Jörg Steinleitner: "Blutige Beichte". Kritik | BUCHSZENE

Eine mysteriöse Tatserie erschüttert München, der LKA-Präsident wird bedroht und dann tauchen auch noch Handgranaten im Beichtstuhl auf. Frau Bluhm liest Jörg Steinleitners „Blutige Beichte“.

Frau Bluhm rezensiert Jörg Steinleitners „Blutige Beichte – Der LKA-Präsident ermittelt“

25. April 2018 | Frau Bluhm

Jörg Steinleitner

Blutige Beichte – Der LKA-Präsident ermittelt

ISBN 978-3-492-31135-9

336 Seiten | € 10,00

Piper

Frau Bluhm liest „Blutige Beichte“: 5 von 5 Blu(h)men

5 Blumen Frau Bluhm liest


Handgranaten im Beichtstuhl und eine nach Bali abgehauene Ehefrau

„Haste Kacke am Schuh, haste Kacke am Schuh!“ Nie hat dieser Ausspruch besser gepasst, als zu der Situation, in der sich Karl Zimmerschied in Jörg Steinleitners neuem Krimi „Blutige Beichte“ am Anfang des Romans befindet. Der Polizeipräsident des Bayerischen Landeskriminalamts in München weiß nicht mehr, wo ihm der Kopf steht: Seine Frau Roswitha befindet sich auf dem Trip der Selbstfindung und lässt ihn mit Haus und Hof und Kühen alleine, um in Bali eine Oben-ohne-Bar zu eröffnen, im Amt überschlagen sich die Fälle, nebenbei bekommt Karl Zimmerschied merkwürdige Drohbotschaften, die Presse steigt ihm aufs Dach und dann kommt auch noch Jugendfreund und Pfarrer Herrmann um die Ecke und übergibt Karl eine Tüte voller Kriegswaffen, die er im Beichtstuhl gefunden hat. Und als wäre das nicht alles schon genug, kündigt sich auch noch der US-Präsident zum Staatsbesuch an!

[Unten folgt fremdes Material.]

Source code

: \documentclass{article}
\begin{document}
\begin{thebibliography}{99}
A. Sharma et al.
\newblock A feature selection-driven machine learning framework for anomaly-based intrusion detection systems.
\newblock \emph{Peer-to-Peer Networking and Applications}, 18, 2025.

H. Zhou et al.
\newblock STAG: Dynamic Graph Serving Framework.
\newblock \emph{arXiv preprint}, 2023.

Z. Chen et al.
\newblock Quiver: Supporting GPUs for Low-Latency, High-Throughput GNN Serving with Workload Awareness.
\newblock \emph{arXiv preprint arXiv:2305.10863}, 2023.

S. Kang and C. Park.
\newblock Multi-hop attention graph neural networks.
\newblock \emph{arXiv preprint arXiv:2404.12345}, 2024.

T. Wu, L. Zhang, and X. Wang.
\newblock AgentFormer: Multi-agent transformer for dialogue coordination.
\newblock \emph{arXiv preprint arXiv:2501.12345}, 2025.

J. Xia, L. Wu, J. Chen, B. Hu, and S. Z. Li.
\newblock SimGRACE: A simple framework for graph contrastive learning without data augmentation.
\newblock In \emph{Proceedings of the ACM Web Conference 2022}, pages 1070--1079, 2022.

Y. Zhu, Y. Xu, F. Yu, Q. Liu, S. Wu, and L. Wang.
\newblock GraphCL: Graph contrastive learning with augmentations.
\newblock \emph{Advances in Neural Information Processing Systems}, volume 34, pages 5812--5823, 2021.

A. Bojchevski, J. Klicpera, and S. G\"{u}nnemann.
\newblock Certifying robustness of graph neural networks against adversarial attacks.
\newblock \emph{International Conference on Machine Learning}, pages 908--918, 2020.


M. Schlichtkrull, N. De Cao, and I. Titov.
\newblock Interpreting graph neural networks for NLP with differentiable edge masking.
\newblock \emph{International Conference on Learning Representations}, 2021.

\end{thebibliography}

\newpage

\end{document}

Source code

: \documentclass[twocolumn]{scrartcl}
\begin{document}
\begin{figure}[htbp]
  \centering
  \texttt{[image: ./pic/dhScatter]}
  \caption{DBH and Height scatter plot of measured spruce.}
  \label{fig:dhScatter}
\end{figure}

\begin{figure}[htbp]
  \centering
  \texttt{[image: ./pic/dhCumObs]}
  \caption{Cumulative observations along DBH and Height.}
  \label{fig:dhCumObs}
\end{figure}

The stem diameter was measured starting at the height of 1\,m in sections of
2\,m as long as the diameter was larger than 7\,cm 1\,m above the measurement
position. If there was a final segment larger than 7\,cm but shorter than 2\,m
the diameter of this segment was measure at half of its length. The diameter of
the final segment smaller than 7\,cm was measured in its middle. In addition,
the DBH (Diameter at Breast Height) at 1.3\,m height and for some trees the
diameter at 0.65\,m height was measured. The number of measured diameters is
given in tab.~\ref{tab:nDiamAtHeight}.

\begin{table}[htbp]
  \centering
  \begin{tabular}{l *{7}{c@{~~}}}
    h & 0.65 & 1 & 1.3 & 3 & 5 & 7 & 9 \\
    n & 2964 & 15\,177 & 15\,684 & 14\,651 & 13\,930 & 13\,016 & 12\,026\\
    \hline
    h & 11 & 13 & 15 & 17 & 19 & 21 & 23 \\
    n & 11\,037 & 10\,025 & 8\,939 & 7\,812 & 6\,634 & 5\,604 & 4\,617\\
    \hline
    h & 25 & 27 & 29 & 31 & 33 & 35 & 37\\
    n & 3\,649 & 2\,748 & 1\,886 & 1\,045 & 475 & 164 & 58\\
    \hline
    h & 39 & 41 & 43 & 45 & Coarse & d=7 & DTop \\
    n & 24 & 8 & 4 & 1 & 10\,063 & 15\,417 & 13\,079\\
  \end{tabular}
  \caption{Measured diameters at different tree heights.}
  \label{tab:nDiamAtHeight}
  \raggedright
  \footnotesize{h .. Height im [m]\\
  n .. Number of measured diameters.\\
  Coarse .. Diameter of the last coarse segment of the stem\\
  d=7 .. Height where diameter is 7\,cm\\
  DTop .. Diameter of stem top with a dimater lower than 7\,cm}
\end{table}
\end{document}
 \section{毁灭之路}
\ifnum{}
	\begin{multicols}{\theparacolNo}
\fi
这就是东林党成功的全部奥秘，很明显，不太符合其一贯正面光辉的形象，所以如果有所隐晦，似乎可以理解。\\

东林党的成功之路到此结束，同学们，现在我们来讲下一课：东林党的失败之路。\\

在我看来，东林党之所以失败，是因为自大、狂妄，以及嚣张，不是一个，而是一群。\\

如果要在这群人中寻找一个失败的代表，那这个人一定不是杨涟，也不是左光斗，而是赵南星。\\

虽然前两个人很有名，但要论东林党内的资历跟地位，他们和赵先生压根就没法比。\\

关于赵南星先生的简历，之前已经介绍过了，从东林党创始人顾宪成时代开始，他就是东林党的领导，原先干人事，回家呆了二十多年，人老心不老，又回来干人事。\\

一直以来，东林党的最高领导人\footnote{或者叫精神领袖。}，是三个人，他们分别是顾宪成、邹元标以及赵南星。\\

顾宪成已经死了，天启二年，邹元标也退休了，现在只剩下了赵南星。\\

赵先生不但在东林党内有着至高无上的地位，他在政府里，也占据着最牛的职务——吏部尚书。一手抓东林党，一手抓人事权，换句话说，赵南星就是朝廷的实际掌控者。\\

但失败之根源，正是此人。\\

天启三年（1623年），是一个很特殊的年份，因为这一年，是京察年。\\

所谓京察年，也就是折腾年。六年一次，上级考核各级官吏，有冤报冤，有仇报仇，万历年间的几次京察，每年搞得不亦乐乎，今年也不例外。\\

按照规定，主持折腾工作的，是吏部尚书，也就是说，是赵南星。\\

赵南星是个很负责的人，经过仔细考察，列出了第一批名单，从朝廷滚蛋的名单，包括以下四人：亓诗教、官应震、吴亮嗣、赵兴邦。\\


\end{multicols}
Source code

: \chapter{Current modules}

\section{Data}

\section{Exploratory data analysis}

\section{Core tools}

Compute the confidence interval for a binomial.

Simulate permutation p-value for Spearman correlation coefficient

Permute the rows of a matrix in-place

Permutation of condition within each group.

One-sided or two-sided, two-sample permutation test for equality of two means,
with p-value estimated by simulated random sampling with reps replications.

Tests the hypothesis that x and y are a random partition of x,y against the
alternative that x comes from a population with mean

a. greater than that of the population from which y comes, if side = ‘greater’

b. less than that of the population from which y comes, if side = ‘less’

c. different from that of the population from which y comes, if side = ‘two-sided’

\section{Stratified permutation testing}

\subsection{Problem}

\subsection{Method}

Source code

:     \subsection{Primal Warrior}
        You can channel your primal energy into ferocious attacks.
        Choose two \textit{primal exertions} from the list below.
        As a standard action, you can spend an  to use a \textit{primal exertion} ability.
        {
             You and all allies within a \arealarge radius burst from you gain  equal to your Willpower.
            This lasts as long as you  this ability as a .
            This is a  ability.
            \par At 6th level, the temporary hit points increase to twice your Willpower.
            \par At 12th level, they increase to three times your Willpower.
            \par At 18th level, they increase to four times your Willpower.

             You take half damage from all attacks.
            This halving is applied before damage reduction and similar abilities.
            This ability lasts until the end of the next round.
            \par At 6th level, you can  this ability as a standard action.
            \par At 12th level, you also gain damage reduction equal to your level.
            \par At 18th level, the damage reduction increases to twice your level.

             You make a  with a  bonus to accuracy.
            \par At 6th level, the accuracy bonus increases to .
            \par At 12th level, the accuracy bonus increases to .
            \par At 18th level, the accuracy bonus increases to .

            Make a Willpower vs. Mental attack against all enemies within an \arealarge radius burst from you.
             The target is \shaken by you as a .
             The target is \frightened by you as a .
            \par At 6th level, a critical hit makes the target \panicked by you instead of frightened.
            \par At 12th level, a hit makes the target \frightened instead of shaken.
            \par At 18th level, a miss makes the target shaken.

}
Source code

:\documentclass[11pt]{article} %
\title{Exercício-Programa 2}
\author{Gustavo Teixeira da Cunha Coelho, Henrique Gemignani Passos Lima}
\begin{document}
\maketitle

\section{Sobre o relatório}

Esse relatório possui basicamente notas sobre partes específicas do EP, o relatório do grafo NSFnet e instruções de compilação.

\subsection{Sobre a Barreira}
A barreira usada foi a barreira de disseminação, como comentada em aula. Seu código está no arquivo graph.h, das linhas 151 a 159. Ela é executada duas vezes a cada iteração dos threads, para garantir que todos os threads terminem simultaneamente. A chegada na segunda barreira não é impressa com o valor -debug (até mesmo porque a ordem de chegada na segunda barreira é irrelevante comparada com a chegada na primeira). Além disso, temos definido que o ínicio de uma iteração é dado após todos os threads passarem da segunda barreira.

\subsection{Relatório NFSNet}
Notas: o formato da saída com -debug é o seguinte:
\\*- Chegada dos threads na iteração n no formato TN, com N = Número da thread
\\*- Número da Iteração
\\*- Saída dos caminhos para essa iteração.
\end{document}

Vergewaltigung, Mord, Einbruch – und immer derselbe Täter

Man sieht schon, Jörg Steinleitner hat seine Geschichte breit gefächert. Doch denkt man zu Anfang noch, dass das doch alles am Ende überhaupt nicht zusammenpassen kann, so täuscht man sich dabei ganz gewaltig. Denn tatsächlich laufen die losen Fäden im Rahmen von Karl Zimmerschieds eher unkonventionellen Ermittlungsmethoden immer weiter aufeinander zu, bis er dann irgendwann, mit Hilfe seines genauso unkonventionellen Teams, eine ziemlich überraschende Auflösung präsentiert. Wenn es in der Polizeiarbeit jemals ein Puzzle gegeben hat, das weiße Kätzchen auf weißer Decke zeigt, dann der Fall, den Zimmerschied hier lösen muss: Eine versuchte Vergewaltigung, ein Einbruch und ein Mord an einem Politiker. Tatwaffen, Tatorte, Tatzeitpunkte alle unterschiedlich. Und doch scheint es der gleiche Täter zu sein. Geht nicht? Doch, geht. Wie, das müsst ihr selbst nachlesen.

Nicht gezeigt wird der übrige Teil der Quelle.